### WHAT THE TASK ASKS
Output the data below exactly.

### SUPPLIED MATERIAL
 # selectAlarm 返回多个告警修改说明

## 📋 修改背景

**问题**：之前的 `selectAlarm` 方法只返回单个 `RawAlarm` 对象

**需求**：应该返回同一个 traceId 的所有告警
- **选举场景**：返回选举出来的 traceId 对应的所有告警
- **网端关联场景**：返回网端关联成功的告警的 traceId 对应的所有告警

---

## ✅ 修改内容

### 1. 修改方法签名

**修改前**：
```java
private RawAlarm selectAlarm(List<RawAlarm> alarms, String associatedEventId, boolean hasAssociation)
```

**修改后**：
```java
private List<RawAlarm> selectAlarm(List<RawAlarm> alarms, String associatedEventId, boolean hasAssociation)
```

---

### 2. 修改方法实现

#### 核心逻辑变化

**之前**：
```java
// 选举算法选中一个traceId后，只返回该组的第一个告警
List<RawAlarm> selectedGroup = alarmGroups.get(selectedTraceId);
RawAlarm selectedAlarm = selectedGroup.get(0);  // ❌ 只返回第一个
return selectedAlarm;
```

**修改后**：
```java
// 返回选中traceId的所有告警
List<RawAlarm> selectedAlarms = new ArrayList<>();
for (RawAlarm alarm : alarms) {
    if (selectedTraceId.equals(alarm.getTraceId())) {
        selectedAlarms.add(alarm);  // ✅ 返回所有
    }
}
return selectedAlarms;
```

### OUTPUT
 # selectAlarm 返回多个告警修改说明

## 📋 修改背景

**问题**：之前的 `selectAlarm` 方法只返回单个 `RawAlarm` 对象

**需求**：应该返回同一个 traceId 的所有告警
- **选举场景**：返回选举出来的 traceId 对应的所有告警
- **网端关联场景**：返回网端关联成功的告警的 traceId 对应的所有告警

---

## ✅ 修改内容

### 1. 修改方法签名

**修改前**：
```java
private RawAlarm selectAlarm(List<RawAlarm> alarms, String associatedEventId, boolean hasAssociation)
```

**修改后**：
```java
private List<RawAlarm> selectAlarm(List<RawAlarm> alarms, String associatedEventId, boolean hasAssociation)
```

---

### 2. 修改方法实现

#### 核心逻辑变化

**之前**：
```java
// 选举算法选中一个traceId后，只返回该组的第一个告警
List<RawAlarm> selectedGroup = alarmGroups.get(selectedTraceId);
RawAlarm selectedAlarm = selectedGroup.get(0);  // ❌ 只返回第一个
return selectedAlarm;
```

**修改后**：
```java
// 返回选中traceId的所有告警
List<RawAlarm> selectedAlarms = new ArrayList<>();
for (RawAlarm alarm : alarms) {
    if (selectedTraceId.equals(alarm.getTraceId())) {
        selectedAlarms.add(alarm);  // ✅ 返回所有
    }
}
return selectedAlarms;
```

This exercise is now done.